**Data supplied**
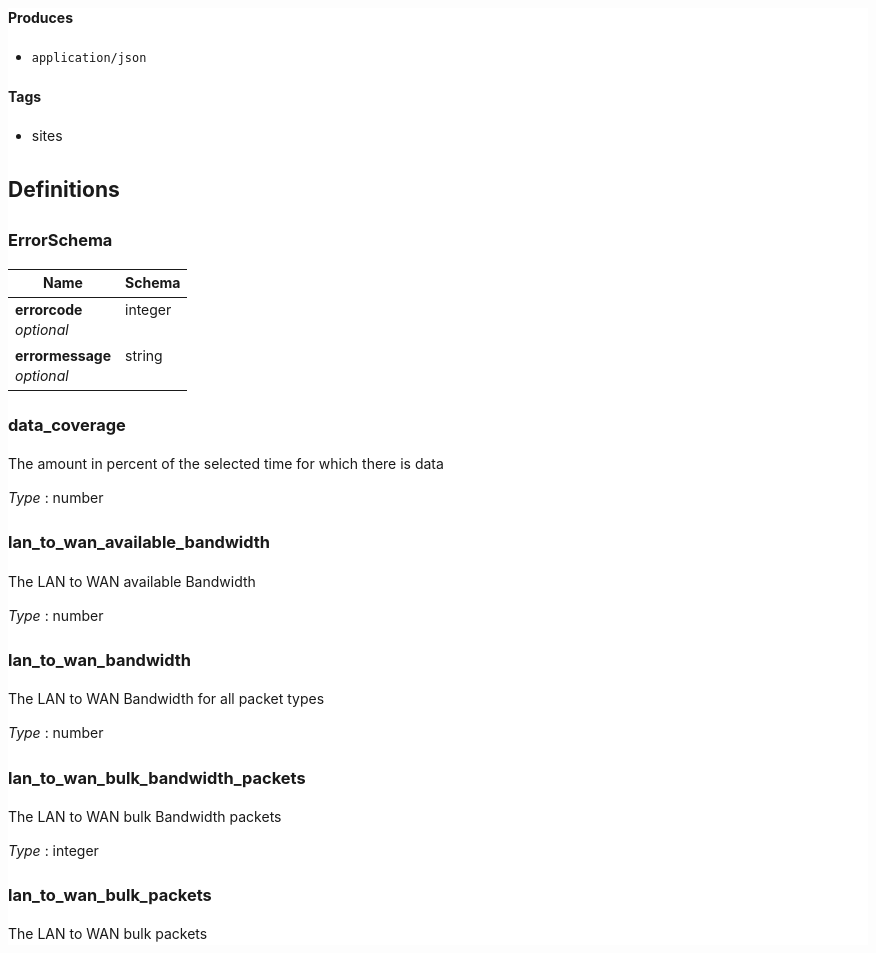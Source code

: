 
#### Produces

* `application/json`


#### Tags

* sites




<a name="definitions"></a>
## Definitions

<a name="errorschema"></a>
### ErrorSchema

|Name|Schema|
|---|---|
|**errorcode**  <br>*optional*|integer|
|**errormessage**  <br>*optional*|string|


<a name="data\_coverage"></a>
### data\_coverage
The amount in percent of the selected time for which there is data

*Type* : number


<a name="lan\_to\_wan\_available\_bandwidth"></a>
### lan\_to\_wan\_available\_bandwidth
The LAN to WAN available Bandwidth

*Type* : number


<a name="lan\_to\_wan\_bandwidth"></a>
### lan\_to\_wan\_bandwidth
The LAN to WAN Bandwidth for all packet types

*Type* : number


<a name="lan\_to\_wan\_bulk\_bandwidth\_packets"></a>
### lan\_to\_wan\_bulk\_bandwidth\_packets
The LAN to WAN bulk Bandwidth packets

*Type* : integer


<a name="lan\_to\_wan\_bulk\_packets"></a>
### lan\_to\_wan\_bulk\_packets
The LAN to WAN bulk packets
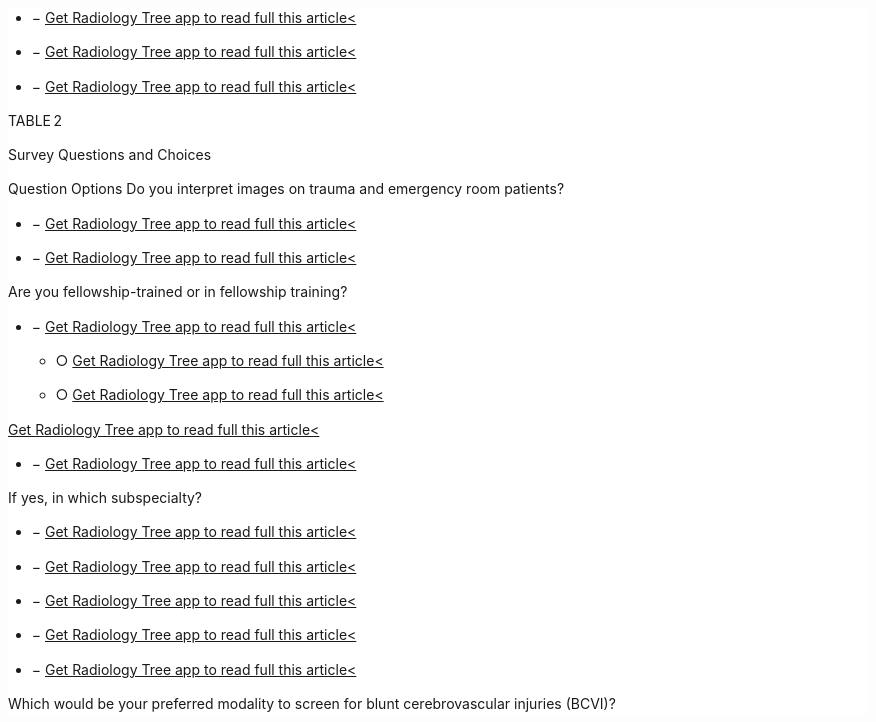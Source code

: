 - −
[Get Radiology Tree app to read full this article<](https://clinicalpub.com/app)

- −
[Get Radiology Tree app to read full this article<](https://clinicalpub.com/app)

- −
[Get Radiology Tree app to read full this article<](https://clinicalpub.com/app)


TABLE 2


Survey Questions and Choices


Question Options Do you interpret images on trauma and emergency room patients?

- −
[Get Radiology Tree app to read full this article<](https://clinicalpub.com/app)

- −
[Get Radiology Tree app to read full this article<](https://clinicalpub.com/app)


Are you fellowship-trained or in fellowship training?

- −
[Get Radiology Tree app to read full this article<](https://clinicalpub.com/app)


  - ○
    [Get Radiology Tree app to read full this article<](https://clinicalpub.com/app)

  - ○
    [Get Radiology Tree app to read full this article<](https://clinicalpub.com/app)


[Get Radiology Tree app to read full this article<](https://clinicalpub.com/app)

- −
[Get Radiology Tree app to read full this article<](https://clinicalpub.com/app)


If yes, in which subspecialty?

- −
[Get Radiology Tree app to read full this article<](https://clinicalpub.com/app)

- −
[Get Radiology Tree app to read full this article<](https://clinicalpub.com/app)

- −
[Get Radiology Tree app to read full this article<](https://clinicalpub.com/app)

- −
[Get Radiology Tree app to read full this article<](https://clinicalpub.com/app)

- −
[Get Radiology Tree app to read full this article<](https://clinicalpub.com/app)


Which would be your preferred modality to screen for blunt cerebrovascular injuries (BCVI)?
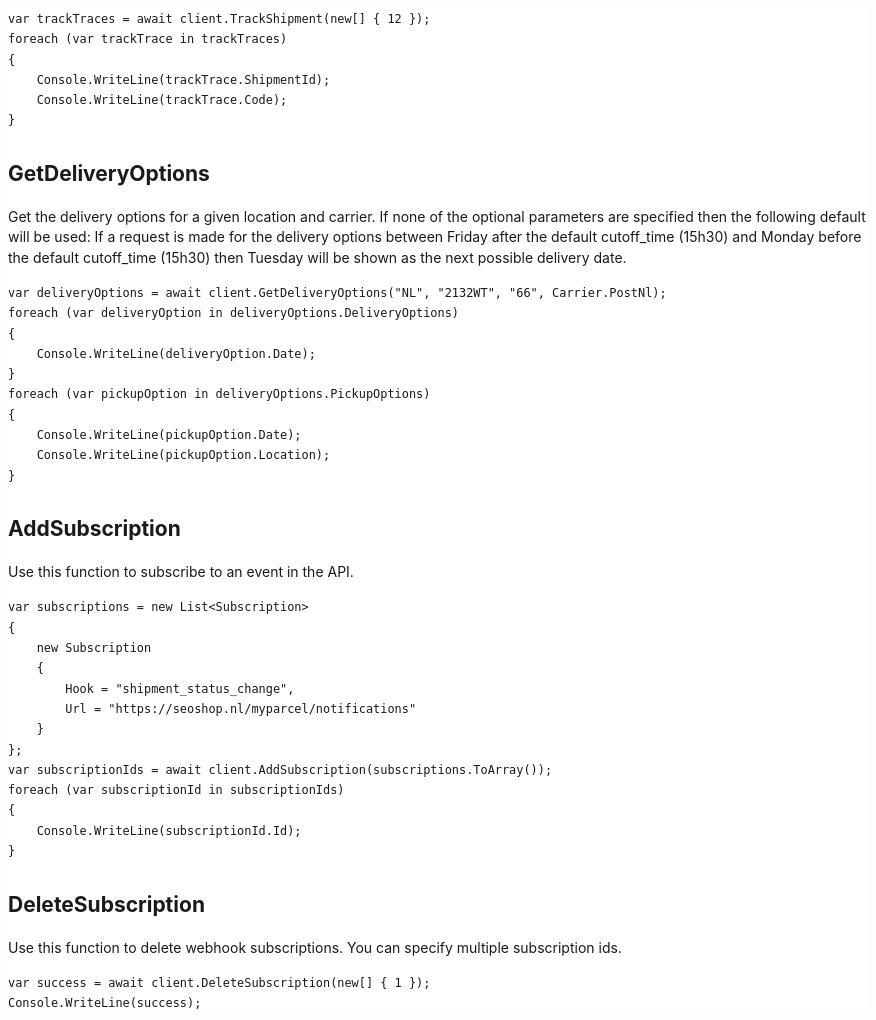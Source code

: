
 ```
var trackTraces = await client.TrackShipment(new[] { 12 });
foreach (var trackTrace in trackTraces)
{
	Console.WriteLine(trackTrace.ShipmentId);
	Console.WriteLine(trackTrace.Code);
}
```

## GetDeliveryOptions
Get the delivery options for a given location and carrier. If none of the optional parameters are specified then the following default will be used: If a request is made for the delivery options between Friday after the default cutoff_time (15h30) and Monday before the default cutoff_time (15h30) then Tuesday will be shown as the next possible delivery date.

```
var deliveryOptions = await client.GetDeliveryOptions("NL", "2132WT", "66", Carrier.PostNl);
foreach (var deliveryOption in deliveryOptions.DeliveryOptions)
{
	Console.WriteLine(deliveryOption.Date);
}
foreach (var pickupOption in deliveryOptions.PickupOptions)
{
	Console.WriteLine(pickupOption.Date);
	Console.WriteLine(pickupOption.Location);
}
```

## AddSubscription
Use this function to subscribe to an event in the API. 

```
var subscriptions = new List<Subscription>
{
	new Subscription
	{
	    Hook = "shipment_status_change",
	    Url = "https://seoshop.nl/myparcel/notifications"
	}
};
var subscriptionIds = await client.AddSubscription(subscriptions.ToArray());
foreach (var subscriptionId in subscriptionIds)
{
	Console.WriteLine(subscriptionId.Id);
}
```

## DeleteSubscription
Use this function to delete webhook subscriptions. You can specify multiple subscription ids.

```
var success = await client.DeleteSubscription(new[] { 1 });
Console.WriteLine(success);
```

**Problem to work on**
Every line above that holds the string "foreach" should be copied out.

**Exercise result**
foreach (var trackTrace in trackTraces)
foreach (var deliveryOption in deliveryOptions.DeliveryOptions)
foreach (var pickupOption in deliveryOptions.PickupOptions)
foreach (var subscriptionId in subscriptionIds)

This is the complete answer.